● Document images with source code:
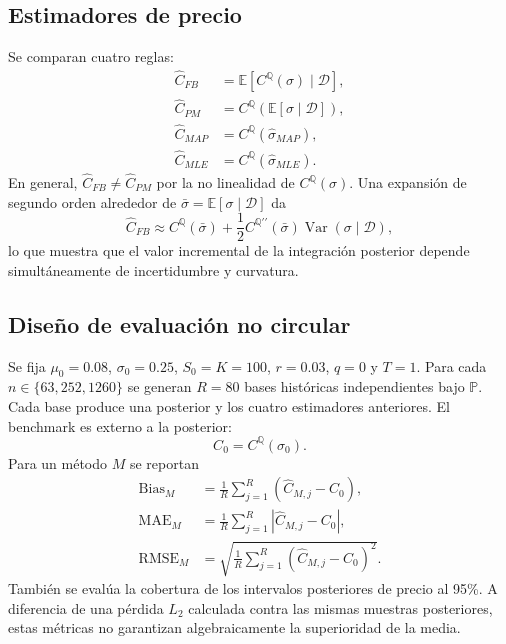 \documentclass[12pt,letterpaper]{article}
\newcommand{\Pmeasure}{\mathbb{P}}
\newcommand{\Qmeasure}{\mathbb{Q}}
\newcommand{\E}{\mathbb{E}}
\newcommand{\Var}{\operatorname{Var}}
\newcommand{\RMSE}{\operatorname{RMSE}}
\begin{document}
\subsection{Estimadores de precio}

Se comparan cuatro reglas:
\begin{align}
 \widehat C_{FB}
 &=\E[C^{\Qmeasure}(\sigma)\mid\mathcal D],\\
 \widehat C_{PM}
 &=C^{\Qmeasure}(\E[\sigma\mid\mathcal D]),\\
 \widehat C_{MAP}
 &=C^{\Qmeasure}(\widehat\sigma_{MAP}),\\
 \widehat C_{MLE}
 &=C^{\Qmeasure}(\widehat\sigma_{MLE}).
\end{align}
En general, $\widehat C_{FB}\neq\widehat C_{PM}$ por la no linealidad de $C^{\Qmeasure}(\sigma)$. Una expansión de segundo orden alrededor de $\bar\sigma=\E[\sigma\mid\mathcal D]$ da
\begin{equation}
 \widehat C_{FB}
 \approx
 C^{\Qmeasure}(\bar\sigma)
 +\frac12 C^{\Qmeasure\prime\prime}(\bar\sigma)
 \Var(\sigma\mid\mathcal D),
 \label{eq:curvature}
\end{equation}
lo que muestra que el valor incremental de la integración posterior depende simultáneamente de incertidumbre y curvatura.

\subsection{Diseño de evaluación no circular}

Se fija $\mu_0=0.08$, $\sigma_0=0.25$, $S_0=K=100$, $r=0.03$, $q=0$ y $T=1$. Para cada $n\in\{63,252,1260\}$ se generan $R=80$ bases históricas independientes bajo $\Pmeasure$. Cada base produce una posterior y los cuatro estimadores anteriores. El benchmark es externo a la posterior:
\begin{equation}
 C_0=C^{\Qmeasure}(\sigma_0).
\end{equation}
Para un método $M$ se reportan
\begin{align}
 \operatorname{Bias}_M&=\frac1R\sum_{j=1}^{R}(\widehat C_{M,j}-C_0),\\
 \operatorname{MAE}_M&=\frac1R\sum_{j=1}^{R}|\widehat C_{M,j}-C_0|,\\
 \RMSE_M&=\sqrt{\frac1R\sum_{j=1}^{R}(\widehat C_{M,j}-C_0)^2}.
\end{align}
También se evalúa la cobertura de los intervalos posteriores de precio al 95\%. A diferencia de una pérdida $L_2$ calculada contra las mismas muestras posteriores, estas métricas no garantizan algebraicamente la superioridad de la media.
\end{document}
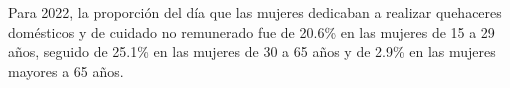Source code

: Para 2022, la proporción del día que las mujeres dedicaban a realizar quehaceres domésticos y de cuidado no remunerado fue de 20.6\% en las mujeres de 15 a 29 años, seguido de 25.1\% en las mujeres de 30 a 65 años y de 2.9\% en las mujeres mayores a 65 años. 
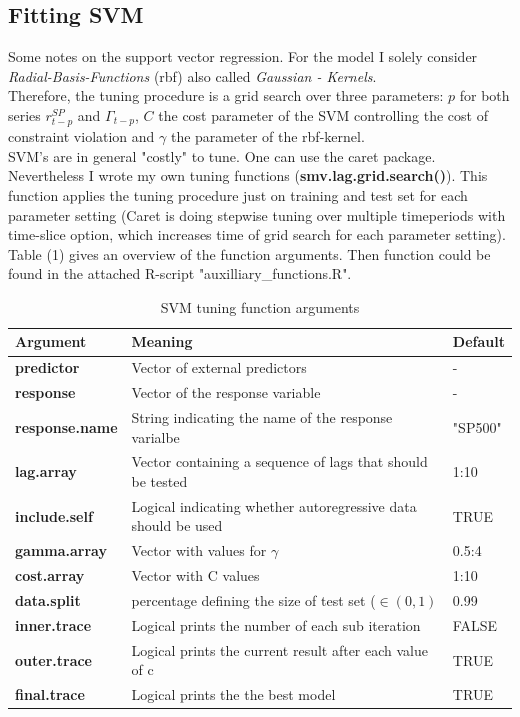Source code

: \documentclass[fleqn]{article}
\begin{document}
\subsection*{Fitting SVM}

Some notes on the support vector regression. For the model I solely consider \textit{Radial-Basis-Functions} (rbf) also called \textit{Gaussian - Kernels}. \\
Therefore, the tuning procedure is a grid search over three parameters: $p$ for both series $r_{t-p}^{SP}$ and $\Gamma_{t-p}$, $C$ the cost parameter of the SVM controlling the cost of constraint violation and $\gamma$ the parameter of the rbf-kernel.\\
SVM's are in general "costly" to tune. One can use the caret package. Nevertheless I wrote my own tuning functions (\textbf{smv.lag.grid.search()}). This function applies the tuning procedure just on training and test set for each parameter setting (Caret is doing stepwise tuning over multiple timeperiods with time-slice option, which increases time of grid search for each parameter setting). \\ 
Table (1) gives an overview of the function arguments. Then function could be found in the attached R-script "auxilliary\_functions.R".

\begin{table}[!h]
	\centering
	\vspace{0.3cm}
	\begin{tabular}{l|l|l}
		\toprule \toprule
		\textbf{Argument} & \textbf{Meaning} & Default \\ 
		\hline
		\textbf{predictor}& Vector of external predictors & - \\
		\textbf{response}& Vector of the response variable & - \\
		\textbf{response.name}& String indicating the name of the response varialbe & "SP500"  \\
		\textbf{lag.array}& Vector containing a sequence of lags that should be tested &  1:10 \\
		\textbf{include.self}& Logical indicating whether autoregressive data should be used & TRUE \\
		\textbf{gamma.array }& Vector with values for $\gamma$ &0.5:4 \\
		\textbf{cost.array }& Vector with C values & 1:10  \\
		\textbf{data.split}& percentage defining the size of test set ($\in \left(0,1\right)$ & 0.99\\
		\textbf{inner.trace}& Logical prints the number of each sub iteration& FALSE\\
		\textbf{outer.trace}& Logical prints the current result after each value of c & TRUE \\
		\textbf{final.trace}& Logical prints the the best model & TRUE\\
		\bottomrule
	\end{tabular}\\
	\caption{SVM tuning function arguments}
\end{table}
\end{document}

● EXERCISE OBJECTIVE:
State how many lines of the data include the word "indicating", with nothing else.

● FINISHED TASK:
2